[Recorded data]
Start of Block
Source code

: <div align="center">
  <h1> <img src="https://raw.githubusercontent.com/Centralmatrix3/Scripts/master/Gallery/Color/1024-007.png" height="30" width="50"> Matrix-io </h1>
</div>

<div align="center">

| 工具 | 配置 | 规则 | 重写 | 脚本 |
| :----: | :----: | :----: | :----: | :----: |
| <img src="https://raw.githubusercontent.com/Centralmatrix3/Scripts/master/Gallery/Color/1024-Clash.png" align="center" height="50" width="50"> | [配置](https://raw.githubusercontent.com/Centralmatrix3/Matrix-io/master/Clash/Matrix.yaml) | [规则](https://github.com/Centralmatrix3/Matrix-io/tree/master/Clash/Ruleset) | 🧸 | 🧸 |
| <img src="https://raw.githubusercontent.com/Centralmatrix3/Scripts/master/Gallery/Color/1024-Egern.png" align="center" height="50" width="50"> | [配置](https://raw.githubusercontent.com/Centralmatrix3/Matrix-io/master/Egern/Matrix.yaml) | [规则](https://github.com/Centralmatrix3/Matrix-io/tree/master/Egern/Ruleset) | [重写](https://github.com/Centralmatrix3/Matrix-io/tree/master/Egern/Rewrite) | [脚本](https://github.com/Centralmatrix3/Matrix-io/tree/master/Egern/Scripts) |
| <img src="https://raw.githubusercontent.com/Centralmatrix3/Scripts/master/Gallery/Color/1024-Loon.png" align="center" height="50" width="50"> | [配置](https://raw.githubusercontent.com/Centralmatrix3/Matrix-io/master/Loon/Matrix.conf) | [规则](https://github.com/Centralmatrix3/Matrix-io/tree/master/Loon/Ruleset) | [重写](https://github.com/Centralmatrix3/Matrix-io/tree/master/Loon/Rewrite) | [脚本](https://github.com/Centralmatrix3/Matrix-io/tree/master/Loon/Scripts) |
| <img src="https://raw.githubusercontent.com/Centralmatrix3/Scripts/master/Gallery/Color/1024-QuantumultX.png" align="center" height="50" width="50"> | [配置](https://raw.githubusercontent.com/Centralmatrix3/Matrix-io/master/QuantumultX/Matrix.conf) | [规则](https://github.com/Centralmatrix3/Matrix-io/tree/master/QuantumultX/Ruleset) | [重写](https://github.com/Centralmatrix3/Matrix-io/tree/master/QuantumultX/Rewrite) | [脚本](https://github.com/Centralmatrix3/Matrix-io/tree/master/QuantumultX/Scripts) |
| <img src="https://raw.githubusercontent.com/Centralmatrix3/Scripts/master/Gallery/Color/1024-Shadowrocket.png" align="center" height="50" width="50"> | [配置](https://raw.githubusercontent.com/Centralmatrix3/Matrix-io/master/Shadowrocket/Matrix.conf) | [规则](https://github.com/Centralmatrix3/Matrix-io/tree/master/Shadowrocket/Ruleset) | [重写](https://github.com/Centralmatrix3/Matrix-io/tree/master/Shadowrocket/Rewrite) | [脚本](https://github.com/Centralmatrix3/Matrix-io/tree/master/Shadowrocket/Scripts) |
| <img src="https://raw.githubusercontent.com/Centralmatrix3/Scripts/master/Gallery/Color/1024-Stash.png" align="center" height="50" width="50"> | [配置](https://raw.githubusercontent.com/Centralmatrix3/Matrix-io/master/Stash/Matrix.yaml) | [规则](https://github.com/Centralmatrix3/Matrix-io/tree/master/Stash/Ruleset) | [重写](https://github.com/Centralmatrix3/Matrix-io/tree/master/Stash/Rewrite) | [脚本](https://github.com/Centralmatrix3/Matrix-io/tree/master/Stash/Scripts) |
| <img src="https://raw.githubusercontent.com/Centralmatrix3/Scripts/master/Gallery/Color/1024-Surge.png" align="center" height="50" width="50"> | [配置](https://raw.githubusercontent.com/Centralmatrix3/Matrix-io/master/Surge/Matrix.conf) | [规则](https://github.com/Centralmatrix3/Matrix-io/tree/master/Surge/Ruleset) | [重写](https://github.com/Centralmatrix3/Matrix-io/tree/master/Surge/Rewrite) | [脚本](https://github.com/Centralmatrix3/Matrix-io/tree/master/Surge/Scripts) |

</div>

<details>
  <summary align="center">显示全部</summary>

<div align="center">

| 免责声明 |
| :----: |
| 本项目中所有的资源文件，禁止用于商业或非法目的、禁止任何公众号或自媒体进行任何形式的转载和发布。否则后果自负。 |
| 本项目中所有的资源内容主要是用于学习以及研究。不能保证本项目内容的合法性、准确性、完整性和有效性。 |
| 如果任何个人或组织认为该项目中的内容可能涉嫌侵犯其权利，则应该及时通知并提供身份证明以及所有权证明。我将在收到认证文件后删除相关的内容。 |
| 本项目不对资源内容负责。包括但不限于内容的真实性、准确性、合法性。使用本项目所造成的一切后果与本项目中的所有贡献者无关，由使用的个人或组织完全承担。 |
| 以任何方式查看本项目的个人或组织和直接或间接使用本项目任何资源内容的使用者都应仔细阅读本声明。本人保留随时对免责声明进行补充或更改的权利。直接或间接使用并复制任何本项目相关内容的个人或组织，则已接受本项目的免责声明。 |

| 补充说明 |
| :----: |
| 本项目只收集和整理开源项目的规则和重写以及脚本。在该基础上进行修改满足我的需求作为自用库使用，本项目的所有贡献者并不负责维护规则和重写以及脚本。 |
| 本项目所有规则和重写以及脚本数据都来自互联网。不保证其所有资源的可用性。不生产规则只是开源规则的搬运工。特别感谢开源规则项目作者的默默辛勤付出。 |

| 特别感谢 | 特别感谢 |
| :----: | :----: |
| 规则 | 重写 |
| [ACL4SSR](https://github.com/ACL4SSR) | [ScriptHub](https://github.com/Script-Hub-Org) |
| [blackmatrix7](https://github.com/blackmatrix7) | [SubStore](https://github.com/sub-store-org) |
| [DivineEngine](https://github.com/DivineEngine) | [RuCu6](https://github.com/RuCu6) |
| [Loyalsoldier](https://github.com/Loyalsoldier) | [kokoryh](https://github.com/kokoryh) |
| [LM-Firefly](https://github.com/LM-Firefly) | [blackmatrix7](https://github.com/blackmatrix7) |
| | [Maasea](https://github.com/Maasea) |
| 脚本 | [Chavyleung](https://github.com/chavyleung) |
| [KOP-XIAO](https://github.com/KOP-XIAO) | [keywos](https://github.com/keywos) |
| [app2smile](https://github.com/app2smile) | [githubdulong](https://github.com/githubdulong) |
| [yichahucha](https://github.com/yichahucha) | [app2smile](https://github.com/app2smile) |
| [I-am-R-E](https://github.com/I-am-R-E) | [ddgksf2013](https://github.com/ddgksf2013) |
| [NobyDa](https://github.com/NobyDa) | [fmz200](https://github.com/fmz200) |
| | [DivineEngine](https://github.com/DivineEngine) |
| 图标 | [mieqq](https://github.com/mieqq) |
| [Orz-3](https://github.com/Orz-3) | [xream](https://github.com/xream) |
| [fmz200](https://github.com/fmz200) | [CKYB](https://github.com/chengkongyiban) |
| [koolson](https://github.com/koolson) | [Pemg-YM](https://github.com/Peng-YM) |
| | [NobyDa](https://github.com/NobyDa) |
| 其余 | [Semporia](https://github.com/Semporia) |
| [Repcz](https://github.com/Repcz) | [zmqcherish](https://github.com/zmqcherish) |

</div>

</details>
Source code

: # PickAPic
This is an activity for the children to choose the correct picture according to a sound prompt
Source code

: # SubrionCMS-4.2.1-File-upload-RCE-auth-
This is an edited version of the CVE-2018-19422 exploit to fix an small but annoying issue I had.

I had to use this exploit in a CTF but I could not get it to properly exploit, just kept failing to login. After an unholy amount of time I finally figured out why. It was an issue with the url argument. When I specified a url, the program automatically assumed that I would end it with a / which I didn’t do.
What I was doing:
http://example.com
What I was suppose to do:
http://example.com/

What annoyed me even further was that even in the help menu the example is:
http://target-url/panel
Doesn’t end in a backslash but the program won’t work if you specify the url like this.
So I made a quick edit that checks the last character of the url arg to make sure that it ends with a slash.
End of Block
_Exercise directions_: All lines in the entries above that include "example" should be found and copied.

_Expected output_:
http://example.com
http://example.com/
What annoyed me even further was that even in the help menu the example is:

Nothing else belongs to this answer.